• Aim of the task:
Using the listing below, keep only the lines with the word "that" and copy them.

==== Data records

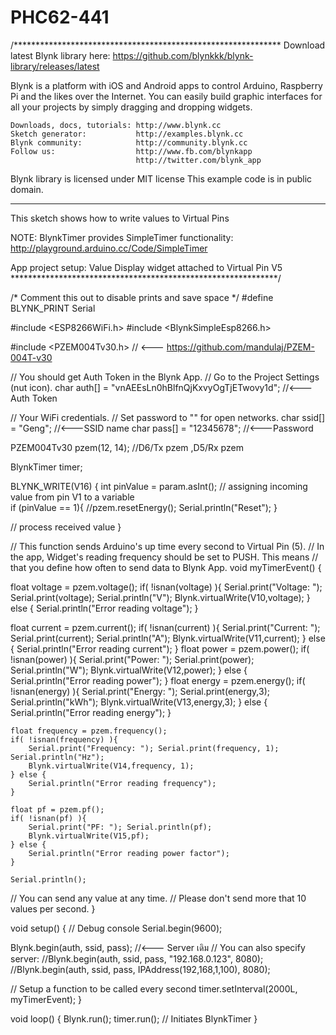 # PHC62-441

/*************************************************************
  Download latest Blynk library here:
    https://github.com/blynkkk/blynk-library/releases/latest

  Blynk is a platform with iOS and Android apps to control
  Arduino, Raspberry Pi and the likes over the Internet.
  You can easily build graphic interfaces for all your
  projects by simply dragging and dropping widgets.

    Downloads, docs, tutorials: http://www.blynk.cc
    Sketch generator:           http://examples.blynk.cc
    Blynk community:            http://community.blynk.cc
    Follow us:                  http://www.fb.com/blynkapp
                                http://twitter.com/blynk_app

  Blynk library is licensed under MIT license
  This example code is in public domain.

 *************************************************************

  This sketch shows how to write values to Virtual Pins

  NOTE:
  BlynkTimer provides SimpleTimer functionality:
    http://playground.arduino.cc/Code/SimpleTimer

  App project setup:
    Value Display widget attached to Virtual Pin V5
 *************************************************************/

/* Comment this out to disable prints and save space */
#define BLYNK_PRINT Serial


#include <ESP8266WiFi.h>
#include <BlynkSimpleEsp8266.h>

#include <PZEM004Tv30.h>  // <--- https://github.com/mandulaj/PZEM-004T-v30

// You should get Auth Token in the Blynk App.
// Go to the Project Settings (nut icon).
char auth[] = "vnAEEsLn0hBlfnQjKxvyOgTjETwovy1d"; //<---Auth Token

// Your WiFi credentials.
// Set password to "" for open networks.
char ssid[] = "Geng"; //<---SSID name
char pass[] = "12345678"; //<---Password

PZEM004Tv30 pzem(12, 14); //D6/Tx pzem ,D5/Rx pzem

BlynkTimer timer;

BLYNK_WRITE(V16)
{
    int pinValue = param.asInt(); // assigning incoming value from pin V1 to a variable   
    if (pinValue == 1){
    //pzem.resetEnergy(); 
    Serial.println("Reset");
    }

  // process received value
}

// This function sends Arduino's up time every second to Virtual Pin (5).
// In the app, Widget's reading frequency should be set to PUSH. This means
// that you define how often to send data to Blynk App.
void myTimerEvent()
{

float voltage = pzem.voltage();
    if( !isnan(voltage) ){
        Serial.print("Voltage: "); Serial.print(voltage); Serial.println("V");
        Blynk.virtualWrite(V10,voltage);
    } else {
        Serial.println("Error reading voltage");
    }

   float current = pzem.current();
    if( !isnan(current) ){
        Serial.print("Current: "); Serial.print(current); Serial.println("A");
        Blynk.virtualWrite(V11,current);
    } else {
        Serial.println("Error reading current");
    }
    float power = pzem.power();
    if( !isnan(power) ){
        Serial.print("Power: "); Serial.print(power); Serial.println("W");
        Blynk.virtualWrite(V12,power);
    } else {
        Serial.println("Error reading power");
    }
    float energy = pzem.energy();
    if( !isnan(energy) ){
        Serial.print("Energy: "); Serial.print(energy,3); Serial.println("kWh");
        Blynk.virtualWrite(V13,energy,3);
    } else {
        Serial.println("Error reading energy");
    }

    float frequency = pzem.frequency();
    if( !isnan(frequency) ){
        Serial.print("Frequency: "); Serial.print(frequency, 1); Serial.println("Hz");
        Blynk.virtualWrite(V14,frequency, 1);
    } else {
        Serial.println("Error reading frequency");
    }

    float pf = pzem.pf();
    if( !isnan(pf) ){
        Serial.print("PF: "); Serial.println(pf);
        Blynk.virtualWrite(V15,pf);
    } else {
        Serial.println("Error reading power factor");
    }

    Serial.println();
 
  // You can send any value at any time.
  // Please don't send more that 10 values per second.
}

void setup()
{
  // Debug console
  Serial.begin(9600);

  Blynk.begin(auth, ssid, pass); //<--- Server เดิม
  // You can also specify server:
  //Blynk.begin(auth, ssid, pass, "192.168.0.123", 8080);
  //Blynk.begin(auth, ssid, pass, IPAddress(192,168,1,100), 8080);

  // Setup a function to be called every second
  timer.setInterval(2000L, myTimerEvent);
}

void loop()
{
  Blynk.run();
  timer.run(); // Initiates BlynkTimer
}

========
==== Data records

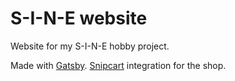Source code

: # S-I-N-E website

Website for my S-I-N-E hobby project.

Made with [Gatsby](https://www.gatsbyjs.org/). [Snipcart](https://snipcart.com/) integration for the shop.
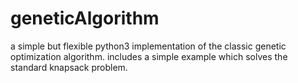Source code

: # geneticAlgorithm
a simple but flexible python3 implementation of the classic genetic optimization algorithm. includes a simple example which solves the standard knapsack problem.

========
==== Data records

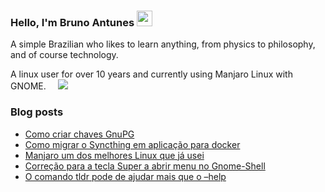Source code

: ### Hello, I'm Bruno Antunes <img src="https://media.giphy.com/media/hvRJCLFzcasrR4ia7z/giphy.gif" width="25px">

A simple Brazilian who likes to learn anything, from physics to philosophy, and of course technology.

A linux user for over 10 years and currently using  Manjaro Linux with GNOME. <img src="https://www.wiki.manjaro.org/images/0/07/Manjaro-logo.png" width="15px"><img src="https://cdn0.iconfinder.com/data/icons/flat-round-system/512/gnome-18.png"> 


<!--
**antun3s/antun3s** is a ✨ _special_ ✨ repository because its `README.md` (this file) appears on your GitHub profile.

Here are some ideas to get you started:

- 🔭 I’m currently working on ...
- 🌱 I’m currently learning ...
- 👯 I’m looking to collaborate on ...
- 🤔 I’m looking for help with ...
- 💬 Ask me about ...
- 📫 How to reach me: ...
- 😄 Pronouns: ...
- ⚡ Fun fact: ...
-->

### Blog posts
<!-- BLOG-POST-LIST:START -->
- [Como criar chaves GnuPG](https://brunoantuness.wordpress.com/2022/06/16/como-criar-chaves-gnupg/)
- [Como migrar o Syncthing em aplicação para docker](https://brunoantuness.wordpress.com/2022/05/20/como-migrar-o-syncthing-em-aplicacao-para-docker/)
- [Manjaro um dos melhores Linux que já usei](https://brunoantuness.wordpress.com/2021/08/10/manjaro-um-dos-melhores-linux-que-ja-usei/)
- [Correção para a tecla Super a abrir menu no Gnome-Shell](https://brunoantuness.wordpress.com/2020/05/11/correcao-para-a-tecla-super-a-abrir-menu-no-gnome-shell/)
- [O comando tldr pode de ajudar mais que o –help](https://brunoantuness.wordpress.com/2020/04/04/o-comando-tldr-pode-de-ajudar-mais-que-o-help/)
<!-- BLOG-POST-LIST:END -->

========

• Written answer:
// that you define how often to send data to Blynk App.
  // Please don't send more that 10 values per second.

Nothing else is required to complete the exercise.